PLANO MUNICIPAL DE ATENDIMENTO AO INDÍGENA
O Departamento de Proteção Social Especial anunciou, em junho deste ano, o intuito de reunir uma comissão que trabalhe com desenvolvimento de um Plano Municipal de Atendimento ao Indígena. O objetivo da iniciativa é encontrar soluções que respeitem a cultura do indígena, tal como a criação de um espaço para acampamento das pessoas que ficam na cidade temporariamente.
O Plano Estadual de Assistência Social do Estado do Paraná, que compreende os anos de 2016 até 2019, aponta como diretriz “fortalecer o acesso à proteção social aos povos indígenas e às comunidades tradicionais” e apresenta como horizonte contemplar 100% dos municípios do Paraná na cobertura de serviços de Proteção Social Básica.
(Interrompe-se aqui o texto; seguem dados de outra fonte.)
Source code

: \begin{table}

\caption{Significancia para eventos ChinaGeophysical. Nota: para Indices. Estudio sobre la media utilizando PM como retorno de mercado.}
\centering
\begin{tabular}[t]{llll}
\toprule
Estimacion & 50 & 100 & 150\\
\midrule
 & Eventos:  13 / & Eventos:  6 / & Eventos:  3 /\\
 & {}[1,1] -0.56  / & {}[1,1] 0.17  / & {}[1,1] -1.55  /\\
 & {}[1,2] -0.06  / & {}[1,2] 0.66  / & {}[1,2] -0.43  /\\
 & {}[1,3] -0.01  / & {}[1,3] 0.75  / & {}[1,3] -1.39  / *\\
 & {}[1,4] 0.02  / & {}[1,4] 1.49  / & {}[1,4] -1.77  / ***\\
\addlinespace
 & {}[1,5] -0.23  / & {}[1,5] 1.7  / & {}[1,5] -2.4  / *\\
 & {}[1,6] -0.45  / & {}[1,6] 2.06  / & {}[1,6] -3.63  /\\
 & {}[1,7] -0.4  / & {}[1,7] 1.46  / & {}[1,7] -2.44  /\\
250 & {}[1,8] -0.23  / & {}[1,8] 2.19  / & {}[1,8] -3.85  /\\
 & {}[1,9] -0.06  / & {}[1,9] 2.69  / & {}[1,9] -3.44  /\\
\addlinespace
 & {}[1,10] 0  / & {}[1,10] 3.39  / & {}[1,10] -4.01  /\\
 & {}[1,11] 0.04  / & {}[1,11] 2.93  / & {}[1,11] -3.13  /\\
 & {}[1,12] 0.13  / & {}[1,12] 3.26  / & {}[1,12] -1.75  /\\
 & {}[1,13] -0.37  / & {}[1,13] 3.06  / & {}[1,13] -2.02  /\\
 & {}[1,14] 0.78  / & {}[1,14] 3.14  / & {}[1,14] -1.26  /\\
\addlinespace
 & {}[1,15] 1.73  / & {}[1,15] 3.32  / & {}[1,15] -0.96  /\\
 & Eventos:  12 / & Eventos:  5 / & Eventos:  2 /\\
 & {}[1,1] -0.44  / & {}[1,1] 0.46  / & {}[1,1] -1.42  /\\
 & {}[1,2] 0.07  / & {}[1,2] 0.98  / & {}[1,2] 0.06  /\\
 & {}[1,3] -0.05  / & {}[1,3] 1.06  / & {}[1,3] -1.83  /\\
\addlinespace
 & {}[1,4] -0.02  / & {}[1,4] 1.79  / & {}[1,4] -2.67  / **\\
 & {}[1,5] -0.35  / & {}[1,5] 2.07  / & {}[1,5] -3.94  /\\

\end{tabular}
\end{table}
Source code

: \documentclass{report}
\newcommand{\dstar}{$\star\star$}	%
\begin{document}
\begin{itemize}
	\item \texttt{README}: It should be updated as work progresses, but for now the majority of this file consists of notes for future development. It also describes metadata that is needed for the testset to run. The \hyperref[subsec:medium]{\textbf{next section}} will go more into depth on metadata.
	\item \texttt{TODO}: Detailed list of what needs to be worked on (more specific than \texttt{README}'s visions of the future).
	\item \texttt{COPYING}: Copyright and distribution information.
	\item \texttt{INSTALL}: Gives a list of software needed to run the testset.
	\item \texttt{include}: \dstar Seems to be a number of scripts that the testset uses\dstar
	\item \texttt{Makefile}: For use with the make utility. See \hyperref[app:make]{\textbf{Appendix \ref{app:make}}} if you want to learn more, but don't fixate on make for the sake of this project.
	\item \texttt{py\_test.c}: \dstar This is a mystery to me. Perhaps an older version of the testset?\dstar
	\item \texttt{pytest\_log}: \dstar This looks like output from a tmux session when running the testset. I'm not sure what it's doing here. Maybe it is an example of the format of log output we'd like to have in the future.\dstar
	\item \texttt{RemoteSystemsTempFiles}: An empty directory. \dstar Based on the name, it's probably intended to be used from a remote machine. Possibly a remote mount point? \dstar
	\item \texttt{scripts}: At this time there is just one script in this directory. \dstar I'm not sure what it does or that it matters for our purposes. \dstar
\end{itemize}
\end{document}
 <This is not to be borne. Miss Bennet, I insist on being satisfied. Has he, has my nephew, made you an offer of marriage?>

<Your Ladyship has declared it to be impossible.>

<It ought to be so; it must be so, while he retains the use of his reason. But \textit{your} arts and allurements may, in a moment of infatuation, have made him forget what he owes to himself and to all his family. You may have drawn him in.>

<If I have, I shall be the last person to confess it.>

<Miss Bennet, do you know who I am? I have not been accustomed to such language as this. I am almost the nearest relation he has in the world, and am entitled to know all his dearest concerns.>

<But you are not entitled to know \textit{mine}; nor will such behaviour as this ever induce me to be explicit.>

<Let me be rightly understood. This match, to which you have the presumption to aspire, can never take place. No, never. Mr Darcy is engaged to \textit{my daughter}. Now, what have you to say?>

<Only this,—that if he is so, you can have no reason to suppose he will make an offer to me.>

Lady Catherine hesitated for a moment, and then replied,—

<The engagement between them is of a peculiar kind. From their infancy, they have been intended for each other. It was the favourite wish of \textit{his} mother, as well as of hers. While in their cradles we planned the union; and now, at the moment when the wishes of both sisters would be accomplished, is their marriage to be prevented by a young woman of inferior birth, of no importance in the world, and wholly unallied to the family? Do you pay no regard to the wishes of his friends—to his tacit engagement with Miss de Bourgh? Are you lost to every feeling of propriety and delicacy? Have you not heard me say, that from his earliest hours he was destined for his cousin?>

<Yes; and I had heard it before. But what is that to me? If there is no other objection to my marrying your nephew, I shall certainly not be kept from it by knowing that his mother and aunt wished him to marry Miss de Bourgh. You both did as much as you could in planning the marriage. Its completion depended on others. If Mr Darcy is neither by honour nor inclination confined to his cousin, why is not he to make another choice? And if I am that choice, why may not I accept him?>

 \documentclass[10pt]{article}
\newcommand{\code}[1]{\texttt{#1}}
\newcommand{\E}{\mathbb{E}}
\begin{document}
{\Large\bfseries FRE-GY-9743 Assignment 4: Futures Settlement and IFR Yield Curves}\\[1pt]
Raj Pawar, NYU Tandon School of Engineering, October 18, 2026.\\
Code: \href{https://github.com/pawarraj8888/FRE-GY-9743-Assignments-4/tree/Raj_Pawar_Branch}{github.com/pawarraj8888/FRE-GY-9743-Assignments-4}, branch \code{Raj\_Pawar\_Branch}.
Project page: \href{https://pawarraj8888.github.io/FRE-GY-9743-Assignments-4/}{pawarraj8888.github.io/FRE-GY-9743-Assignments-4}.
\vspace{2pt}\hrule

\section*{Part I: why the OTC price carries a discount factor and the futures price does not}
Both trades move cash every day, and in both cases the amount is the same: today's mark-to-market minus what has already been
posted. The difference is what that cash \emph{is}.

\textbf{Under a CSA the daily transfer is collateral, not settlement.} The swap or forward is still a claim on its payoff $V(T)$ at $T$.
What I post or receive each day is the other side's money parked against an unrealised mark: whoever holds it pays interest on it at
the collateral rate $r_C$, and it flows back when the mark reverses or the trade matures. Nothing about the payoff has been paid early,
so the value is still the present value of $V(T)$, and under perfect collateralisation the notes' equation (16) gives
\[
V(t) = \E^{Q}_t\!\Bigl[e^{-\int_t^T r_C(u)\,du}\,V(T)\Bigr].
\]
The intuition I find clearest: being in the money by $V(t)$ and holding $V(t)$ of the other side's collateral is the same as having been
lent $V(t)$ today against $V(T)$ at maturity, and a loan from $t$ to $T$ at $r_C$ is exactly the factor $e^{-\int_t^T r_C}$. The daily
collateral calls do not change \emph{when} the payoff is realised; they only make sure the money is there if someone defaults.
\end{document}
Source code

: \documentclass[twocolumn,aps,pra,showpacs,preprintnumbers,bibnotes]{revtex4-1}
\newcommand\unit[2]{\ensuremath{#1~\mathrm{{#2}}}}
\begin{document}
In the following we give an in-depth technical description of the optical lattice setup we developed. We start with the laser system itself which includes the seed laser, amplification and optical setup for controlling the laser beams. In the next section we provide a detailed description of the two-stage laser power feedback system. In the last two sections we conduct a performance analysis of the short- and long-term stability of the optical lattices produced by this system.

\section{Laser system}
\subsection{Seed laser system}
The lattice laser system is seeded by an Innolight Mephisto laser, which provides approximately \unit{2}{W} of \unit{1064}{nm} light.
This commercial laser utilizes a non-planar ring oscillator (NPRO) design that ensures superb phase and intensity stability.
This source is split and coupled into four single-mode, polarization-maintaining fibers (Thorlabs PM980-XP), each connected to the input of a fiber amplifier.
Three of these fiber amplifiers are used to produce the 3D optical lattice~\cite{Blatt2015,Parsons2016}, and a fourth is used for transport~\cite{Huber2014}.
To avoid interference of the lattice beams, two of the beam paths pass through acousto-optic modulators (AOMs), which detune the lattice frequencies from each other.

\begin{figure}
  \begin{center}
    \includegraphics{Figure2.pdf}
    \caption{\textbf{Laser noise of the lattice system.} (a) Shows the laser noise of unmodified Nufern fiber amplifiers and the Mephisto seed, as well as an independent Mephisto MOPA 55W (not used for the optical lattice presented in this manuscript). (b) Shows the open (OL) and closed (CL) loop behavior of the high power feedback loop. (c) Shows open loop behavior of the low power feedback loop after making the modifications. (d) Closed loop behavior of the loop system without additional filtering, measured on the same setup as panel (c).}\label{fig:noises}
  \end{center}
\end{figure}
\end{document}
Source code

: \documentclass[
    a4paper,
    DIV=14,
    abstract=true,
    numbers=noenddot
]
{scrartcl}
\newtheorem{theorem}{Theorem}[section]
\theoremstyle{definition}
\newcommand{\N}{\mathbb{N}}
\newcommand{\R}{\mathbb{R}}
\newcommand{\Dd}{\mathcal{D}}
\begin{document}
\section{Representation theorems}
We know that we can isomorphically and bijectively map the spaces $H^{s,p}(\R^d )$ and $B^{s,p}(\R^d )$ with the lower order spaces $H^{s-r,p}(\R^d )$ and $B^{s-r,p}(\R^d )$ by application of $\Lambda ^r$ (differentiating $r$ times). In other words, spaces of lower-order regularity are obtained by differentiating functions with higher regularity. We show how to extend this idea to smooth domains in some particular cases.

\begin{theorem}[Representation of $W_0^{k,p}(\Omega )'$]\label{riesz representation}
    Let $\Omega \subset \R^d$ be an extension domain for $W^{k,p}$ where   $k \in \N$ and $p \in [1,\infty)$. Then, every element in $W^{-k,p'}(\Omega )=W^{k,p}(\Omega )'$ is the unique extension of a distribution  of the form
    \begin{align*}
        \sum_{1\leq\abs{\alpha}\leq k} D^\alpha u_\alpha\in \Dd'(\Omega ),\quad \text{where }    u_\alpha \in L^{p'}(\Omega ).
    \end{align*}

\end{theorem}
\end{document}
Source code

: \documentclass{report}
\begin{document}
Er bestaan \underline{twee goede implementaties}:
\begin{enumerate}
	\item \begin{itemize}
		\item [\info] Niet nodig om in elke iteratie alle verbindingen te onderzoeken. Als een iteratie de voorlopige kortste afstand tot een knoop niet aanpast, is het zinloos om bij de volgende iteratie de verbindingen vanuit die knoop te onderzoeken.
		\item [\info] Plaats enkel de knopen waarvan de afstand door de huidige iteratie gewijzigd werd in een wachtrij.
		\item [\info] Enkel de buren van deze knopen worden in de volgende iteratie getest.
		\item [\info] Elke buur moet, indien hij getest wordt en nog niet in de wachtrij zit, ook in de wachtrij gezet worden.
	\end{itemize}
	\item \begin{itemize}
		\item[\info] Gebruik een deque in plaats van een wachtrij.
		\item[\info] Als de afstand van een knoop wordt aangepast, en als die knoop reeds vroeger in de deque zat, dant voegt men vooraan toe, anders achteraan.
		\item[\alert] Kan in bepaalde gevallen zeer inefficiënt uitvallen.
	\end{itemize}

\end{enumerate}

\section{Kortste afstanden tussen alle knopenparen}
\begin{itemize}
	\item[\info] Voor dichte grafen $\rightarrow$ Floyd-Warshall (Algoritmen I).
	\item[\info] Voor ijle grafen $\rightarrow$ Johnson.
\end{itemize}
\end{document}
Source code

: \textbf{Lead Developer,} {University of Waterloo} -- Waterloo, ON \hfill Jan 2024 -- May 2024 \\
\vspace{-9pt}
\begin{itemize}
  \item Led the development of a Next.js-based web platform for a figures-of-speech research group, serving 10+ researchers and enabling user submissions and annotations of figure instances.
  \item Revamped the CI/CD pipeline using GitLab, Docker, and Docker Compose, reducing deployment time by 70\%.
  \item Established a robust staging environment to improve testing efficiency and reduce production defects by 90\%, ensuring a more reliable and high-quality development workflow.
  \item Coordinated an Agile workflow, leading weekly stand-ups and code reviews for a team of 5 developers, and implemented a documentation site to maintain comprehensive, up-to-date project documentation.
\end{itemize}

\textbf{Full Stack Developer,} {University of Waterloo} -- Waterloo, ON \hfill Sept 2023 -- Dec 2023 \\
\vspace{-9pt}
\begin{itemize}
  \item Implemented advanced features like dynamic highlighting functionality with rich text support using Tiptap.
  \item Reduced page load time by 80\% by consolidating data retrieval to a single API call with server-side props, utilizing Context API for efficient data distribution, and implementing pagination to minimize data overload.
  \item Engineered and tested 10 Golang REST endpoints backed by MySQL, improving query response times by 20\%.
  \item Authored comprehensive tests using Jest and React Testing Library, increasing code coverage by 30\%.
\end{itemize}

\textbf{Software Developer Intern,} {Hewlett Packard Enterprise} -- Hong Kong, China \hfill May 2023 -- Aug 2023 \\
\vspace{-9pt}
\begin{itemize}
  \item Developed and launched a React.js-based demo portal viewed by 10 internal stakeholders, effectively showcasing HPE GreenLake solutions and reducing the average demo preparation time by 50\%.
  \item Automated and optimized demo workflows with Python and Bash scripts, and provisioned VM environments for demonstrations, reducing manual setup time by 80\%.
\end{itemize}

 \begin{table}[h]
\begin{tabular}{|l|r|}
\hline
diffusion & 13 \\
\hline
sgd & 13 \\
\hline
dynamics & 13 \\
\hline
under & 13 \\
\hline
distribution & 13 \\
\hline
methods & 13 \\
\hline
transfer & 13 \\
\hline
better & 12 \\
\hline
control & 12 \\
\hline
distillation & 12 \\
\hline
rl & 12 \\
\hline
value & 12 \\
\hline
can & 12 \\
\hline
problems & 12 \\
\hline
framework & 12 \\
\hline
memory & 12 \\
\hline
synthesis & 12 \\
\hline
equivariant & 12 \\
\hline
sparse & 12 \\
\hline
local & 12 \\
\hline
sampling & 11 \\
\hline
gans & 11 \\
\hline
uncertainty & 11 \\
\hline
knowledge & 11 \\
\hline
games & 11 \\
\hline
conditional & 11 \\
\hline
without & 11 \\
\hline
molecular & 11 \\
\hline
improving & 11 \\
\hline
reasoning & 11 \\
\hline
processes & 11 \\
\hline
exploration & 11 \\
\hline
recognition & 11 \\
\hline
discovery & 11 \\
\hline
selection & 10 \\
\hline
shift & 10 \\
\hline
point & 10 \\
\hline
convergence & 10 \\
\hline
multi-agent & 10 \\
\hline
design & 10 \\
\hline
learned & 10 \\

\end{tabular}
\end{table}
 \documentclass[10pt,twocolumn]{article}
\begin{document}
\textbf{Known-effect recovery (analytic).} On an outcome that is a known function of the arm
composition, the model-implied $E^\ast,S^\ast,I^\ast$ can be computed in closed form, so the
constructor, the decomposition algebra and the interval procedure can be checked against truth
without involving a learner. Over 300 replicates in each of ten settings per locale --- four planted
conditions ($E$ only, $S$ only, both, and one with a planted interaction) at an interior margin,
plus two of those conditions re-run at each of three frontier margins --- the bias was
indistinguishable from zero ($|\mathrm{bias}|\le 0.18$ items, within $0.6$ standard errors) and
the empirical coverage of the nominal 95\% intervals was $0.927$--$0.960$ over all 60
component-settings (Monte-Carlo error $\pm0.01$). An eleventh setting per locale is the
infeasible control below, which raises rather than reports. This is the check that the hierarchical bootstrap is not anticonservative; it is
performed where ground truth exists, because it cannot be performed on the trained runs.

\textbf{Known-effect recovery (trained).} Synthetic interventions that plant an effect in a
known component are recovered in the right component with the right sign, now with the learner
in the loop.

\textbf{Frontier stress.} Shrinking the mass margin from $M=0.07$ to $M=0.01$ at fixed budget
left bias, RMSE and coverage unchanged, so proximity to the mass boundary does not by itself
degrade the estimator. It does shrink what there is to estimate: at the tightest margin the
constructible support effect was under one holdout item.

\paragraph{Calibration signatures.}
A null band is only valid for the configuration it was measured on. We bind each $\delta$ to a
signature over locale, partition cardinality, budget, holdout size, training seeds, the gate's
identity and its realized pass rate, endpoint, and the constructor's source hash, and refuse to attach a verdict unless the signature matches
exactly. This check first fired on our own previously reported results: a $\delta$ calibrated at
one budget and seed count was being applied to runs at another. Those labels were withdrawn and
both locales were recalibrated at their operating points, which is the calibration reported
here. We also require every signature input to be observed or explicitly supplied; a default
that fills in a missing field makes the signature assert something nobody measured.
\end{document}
Originada pela Fundação de Assistência Social, o intuito da ação é reunir diferentes entidades representativas do município que atuam de acordo com suas especificidades na questão indígena como a Secretaria do Meio Ambiente, Educação, Saúde e Segurança. A diretora Thaís Verillo informou que a comissão já foi instaurada mas que nenhuma ação efetiva foi tomada. Verillo relata a dificuldade da comissão se reunir, com frequência, e que isso resultou no atraso das discussões. Entretanto, ela garante que, ano que vem, as discussões serão retomadas para a produção do Plano Municipal.
O objetivo do plano é que a primeira ação da comissão seja instaurar um novo espaço reservado ao acampamento de indígenas que ficam de maneira temporária na cidade.

TERRAS INDÍGENAS NO PARANÁ
De acordo com informações da Fundação Nacional do Índio (Funai), apenas 10% das terras indígenas demarcadas no Brasil estão no Sul do país. O espaço de terras demarcadas nessa região soma pouco mais de 0,1% do território total da região. Apenas 8% das terras indígenas ocupadas estão regularizadas.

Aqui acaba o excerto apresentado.